## Problem to work on
All lines from the one with "h_i \sigma^i L)$." through the end of the records below are to be given again exactly, and nothing else.

## Data listing
^^^^^^^^

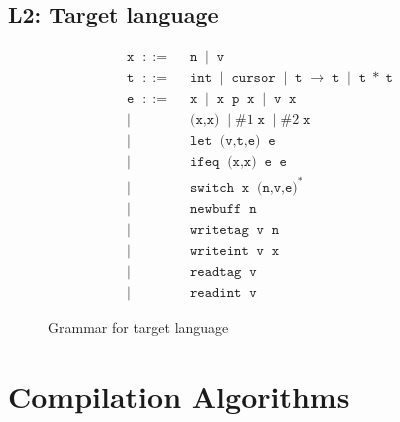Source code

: \documentclass[preprint,10pt,nocopyrightspace,nonatbib]{./bibs/sigplanconf}
\newcommand{\gramdef}{\; ::= \;}
\newcommand{\gramor}{\; | \;}
\newcommand{\keywd}[1]{\; \texttt{#1} \;}
\newcommand{\keywdr}[1]{\; \texttt{#1}^{*} \;}
\begin{document}
\subsection{L2: Target language}

\begin{figure}
\begin{displaymath}
  \begin{aligned}
    \keywd{x} \gramdef & \keywd{n} \gramor \keywd{v} \\
    \keywd{t} \gramdef & \keywd{int} \gramor \keywd{cursor} \gramor \keywd{t} \rightarrow \keywd{t} \gramor \keywd{t} * \keywd{t} \\
    \keywd{e} \gramdef & \keywd{x} \gramor \keywd{x} \keywd{p} \keywd{x} \gramor \keywd{v} \keywd{x} \\
    \gramor & \keywd{(x,x)} \gramor \# 1 \keywd{x} \gramor \# 2 \keywd{x} \\
    \gramor & \keywd{let} \keywd{(v,t,e)} \keywd{e} \\
    \gramor & \keywd{ifeq} \keywd{(x,x)} \keywd{e} \keywd{e} \\
    \gramor & \keywd{switch} \keywd{x} \keywdr{(n,v,e)} \\
    \gramor & \keywd{newbuff} \keywd{n} \\
    \gramor & \keywd{writetag} \keywd{v} \keywd{n} \\
    \gramor & \keywd{writeint} \keywd{v} \keywd{x} \\
    \gramor & \keywd{readtag} \keywd{v} \\
    \gramor & \keywd{readint} \keywd{v} 
  \end{aligned}
\end{displaymath}
\caption{Grammar for target language}
\end{figure}

\section{Compilation Algorithms}

\end{document}
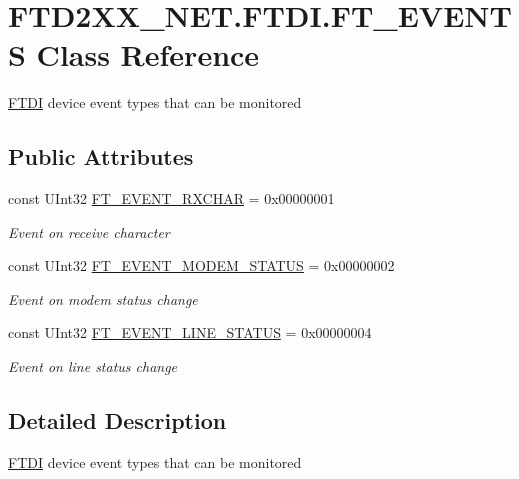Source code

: \hypertarget{class_f_t_d2_x_x___n_e_t_1_1_f_t_d_i_1_1_f_t___e_v_e_n_t_s}{}\section{F\+T\+D2\+X\+X\+\_\+\+N\+E\+T.\+F\+T\+D\+I.\+F\+T\+\_\+\+E\+V\+E\+N\+TS Class Reference}
\label{class_f_t_d2_x_x___n_e_t_1_1_f_t_d_i_1_1_f_t___e_v_e_n_t_s}


\mbox{\hyperlink{class_f_t_d2_x_x___n_e_t_1_1_f_t_d_i}{F\+T\+DI}} device event types that can be monitored  


\subsection*{Public Attributes}
\begin{DoxyCompactItemize}
\item 
const U\+Int32 \mbox{\hyperlink{class_f_t_d2_x_x___n_e_t_1_1_f_t_d_i_1_1_f_t___e_v_e_n_t_s_a6282524a26f82e6e0107af3e6a5357ca}{F\+T\+\_\+\+E\+V\+E\+N\+T\+\_\+\+R\+X\+C\+H\+AR}} = 0x00000001
\begin{DoxyCompactList}\small\item\em Event on receive character \end{DoxyCompactList}\item 
const U\+Int32 \mbox{\hyperlink{class_f_t_d2_x_x___n_e_t_1_1_f_t_d_i_1_1_f_t___e_v_e_n_t_s_abbcc92a6699a93c2fe6aa3c59ac27838}{F\+T\+\_\+\+E\+V\+E\+N\+T\+\_\+\+M\+O\+D\+E\+M\+\_\+\+S\+T\+A\+T\+US}} = 0x00000002
\begin{DoxyCompactList}\small\item\em Event on modem status change \end{DoxyCompactList}\item 
const U\+Int32 \mbox{\hyperlink{class_f_t_d2_x_x___n_e_t_1_1_f_t_d_i_1_1_f_t___e_v_e_n_t_s_ad4458f6b4ac00f4abe4a3a115f574b0e}{F\+T\+\_\+\+E\+V\+E\+N\+T\+\_\+\+L\+I\+N\+E\+\_\+\+S\+T\+A\+T\+US}} = 0x00000004
\begin{DoxyCompactList}\small\item\em Event on line status change \end{DoxyCompactList}\end{DoxyCompactItemize}


\subsection{Detailed Description}
\mbox{\hyperlink{class_f_t_d2_x_x___n_e_t_1_1_f_t_d_i}{F\+T\+DI}} device event types that can be monitored 



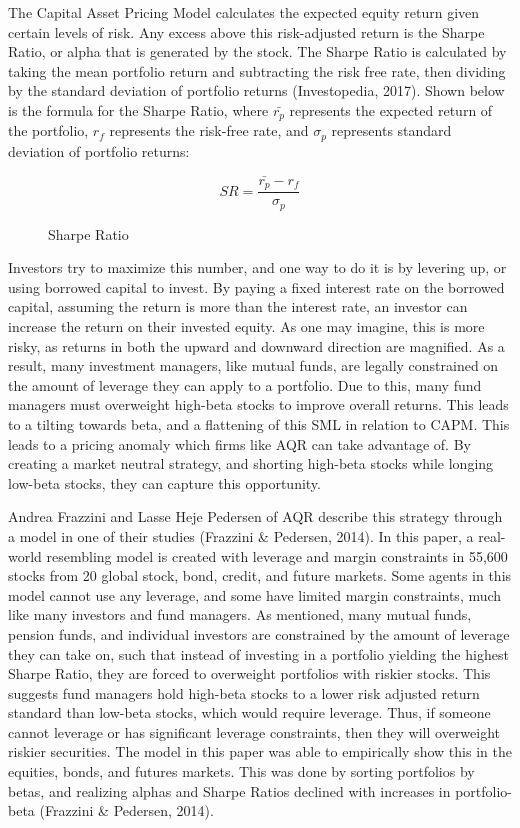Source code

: \documentclass[12pt,twoside]{reedthesis}
\theoremstyle{definition}
\theoremstyle{definition}
\theoremstyle{definition}
\theoremstyle{remark}
\begin{document}
The Capital Asset Pricing Model calculates the expected equity return
given certain levels of risk. Any excess above this risk-adjusted return
is the Sharpe Ratio, or alpha that is generated by the stock. The Sharpe
Ratio is calculated by taking the mean portfolio return and subtracting
the risk free rate, then dividing by the standard deviation of portfolio
returns (Investopedia, 2017). Shown below is the formula for the Sharpe
Ratio, where \(\bar{r_p}\) represents the expected return of the
portfolio, \(r_f\) represents the risk-free rate, and \(\sigma_p\)
represents standard deviation of portfolio returns:
\begin{figure}
$$ SR = \frac{\bar{r_p}-r_f} {\sigma_p} $$
\caption{Sharpe Ratio}
\end{figure}
Investors try to maximize this number, and one way to do it is by
levering up, or using borrowed capital to invest. By paying a fixed
interest rate on the borrowed capital, assuming the return is more than
the interest rate, an investor can increase the return on their invested
equity. As one may imagine, this is more risky, as returns in both the
upward and downward direction are magnified. As a result, many
investment managers, like mutual funds, are legally constrained on the
amount of leverage they can apply to a portfolio. Due to this, many fund
managers must overweight high-beta stocks to improve overall returns.
This leads to a tilting towards beta, and a flattening of this SML in
relation to CAPM. This leads to a pricing anomaly which firms like AQR
can take advantage of. By creating a market neutral strategy, and
shorting high-beta stocks while longing low-beta stocks, they can
capture this opportunity.

Andrea Frazzini and Lasse Heje Pedersen of AQR describe this strategy
through a model in one of their studies (Frazzini \& Pedersen, 2014). In
this paper, a real-world resembling model is created with leverage and
margin constraints in 55,600 stocks from 20 global stock, bond, credit,
and future markets. Some agents in this model cannot use any leverage,
and some have limited margin constraints, much like many investors and
fund managers. As mentioned, many mutual funds, pension funds, and
individual investors are constrained by the amount of leverage they can
take on, such that instead of investing in a portfolio yielding the
highest Sharpe Ratio, they are forced to overweight portfolios with
riskier stocks. This suggests fund managers hold high-beta stocks to a
lower risk adjusted return standard than low-beta stocks, which would
require leverage. Thus, if someone cannot leverage or has significant
leverage constraints, then they will overweight riskier securities. The
model in this paper was able to empirically show this in the equities,
bonds, and futures markets. This was done by sorting portfolios by
betas, and realizing alphas and Sharpe Ratios declined with increases in
portfolio-beta (Frazzini \& Pedersen, 2014).
\end{document}
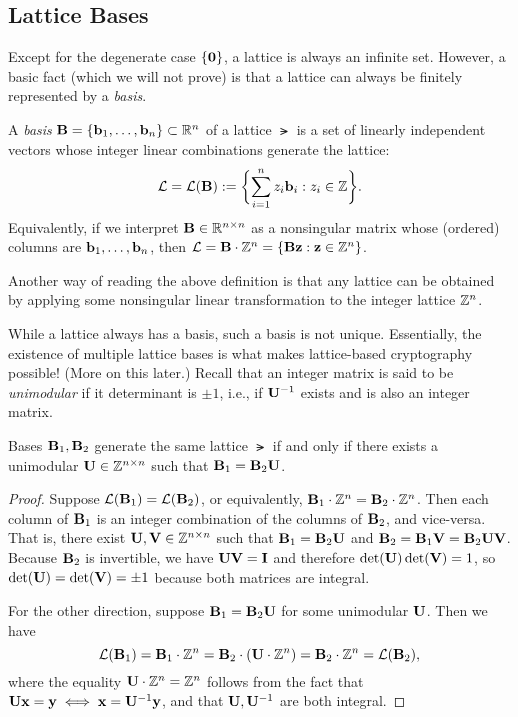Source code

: \documentclass[11pt]{article}
\begin{document}
\subsection{Lattice Bases}
\label{sec:bases}

Except for the degenerate case $\{\mathbf{0}\}$, a lattice is always
an infinite set.  However, a basic fact (which we will not prove) is
that a lattice can always be finitely represented by a \emph{basis}.

\begin{definition}
  \label{def:basis}
  A \emph{basis} $\mathbf{B}=\{\mathbf{b}_1,\dots, \mathbf{b}_n\} \subset \mathbb{R}^n$ of
  a lattice $\lat$ is a set of linearly independent vectors whose
  integer linear combinations generate the lattice:
  \begin{equation}
    \label{eq:lattice-basis}
    \lat = \lat(\matB) := \set[\bigg]{\sum_{i=1}^n z_i \vecb_i : z_i\in\Z}.
  \end{equation}
  Equivalently, if we interpret $\mathbf{B} \in \mathbb{R}^{n \times n}$ as a
  nonsingular matrix whose (ordered) columns are $\mathbf{b}_1, \ldots,
  \mathbf{b}_n$, then $\mathcal{L} = \mathbf{B} \cdot \mathbb{Z}^n = \{\mathbf{B} \mathbf{z} : \mathbf{z}
    \in \mathbb{Z}^{n}\}$.
\end{definition}

Another way of reading the above definition is that any lattice can be
obtained by applying some nonsingular linear transformation to the
integer lattice $\mathbb{Z}^{n}$.

While a lattice always has a basis, such a basis is not unique.
Essentially, the existence of multiple lattice bases is what makes
lattice-based cryptography possible!  (More on this later.)  Recall
that an integer matrix is said to be \emph{unimodular} if it
determinant is $\pm 1$, i.e., if $\mathbf{U}^{-1}$ exists and is also an
integer matrix.

\begin{lemma}
  \label{lem:basis-unimod}
  Bases $\mathbf{B}_1,\mathbf{B}_2$ generate the same lattice $\lat$ if and only
  if there exists a unimodular $\mathbf{U} \in \mathbb{Z}^{n \times n}$ such that
  $\mathbf{B}_1 = \mathbf{B}_2 \mathbf{U}$.
\end{lemma}

\begin{proof}
  Suppose $\mathcal{L}(\mathbf{B}_1)=\mathcal{L}(\mathbf{B}_2)$, or equivalently, $\mathbf{B}_1
  \cdot \mathbb{Z}^n=\mathbf{B}_2 \cdot \mathbb{Z}^n$.  Then each column of $\mathbf{B}_{1}$ is
  an integer combination of the columns of $\mathbf{B}_{2}$, and
  vice-versa.  That is, there exist $\mathbf{U},\mathbf{V} \in \mathbb{Z}^{n\times n}$
  such that $\mathbf{B}_1=\mathbf{B}_2 \mathbf{U}$ and $\mathbf{B}_2=\mathbf{B}_1 \mathbf{V} =
  \mathbf{B}_{2} \mathbf{U} \mathbf{V}$.  Because $\mathbf{B}_{2}$ is invertible, we have
  $\mathbf{U} \mathbf{V}=\mathbf{I}$ and therefore $\det(\mathbf{U}) \det(\mathbf{V}) = 1$, so
  $\det(\mathbf{U}) = \det(\mathbf{V})=\pm 1$ because both matrices are integral.

  For the other direction, suppose $\mathbf{B}_1=\mathbf{B}_2 \mathbf{U}$ for some
  unimodular $\mathbf{U}$. Then we have \[ \mathcal{L}(\mathbf{B}_1)=\mathbf{B}_1 \cdot \mathbb{Z}^n
  = \mathbf{B}_2 \cdot (\mathbf{U} \cdot \mathbb{Z}^n) = \mathbf{B}_2 \cdot \mathbb{Z}^n =
  \mathcal{L}(\mathbf{B}_{2}), \] where the equality $\mathbf{U} \cdot \mathbb{Z}^{n} = \mathbb{Z}^{n}$
  follows from the fact that $\mathbf{U} \mathbf{x} = \mathbf{y} \iff \mathbf{x} =
  \mathbf{U}^{-1} \mathbf{y}$, and that $\mathbf{U}, \mathbf{U}^{-1}$ are both integral.
\end{proof}
\end{document}
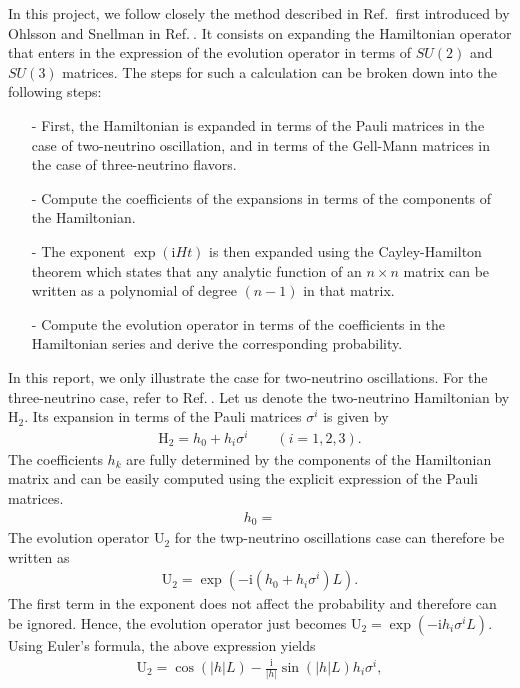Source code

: \documentclass[twocolumn,secnumarabic,amssymb, nobibnotes, aps, prd,10pt]{revtex4-1}
\newcommand{\myref}[1]{Ref.$\:$\cite{#1}}
\begin{document}
In this project, we follow closely the method described in \myref{} first introduced
by Ohlsson and Snellman in \myref{}. It consists on expanding the Hamiltonian operator 
that enters in the expression of the evolution operator in terms of $SU(2)$ and $SU(3)$ 
matrices. The steps for such a calculation can be broken down into the following steps:
\begin{itemize}
\item[-] First, the Hamiltonian is expanded in terms of the Pauli matrices in the case of
two-neutrino oscillation, and in terms of the Gell-Mann matrices in the case of 
three-neutrino flavors.
\item[-] Compute the coefficients of the expansions in terms of the components of the
Hamiltonian.
\item[-] The exponent $\exp (\mathrm{i} H t)$ is then expanded using the Cayley-Hamilton theorem
which states that any analytic function of an $n \times n$ matrix can be written as a 
polynomial of degree $(n-1)$ in that matrix.
\item[-] Compute the evolution operator in terms of the coefficients in the Hamiltonian
series and derive the corresponding probability.
\end{itemize}
In this report, we only illustrate the case for two-neutrino oscillations. For the 
three-neutrino case, refer to \myref{}. Let us denote the two-neutrino Hamiltonian
by $\mathrm{H}_2$. Its expansion in terms of the Pauli matrices $\sigma^i$ is given by
\begin{align}
\mathrm{H}_2 = h_0 + h_i \sigma^i \quad \quad (i=1,2,3).
\end{align}
The coefficients $h_k$ are fully determined by the components of the Hamiltonian matrix
and can be easily computed using the explicit expression of the Pauli matrices.
\begin{align}
h_0 = 
\end{align}
The evolution operator $\mathrm{U}_2$ for the twp-neutrino oscillations case can
therefore be written as
\begin{align}
\mathrm{U}_2 = \exp \left( - \mathrm{i} (h_0 + h_i \sigma^i) L \right).
\end{align}
The first term in the exponent does not affect the probability and therefore can be 
ignored. Hence, the evolution operator just becomes $\mathrm{U}_2 = \exp (- \mathrm{i}
h_i \sigma^i L)$. Using Euler's formula, the above expression yields
\begin{align}
\mathrm{U}_2 = \cos (\vert h \vert L) -  \frac{\mathrm{i}}
{\vert h \vert} \sin (\vert h \vert L) h_i \sigma^i ,
\end{align}
\end{document}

^^^^^^^^

## Exercise answer
h_i \sigma^i L)$. Using Euler's formula, the above expression yields
\begin{align}
\mathrm{U}_2 = \cos (\vert h \vert L) -  \frac{\mathrm{i}}
{\vert h \vert} \sin (\vert h \vert L) h_i \sigma^i ,
\end{align}
\end{document}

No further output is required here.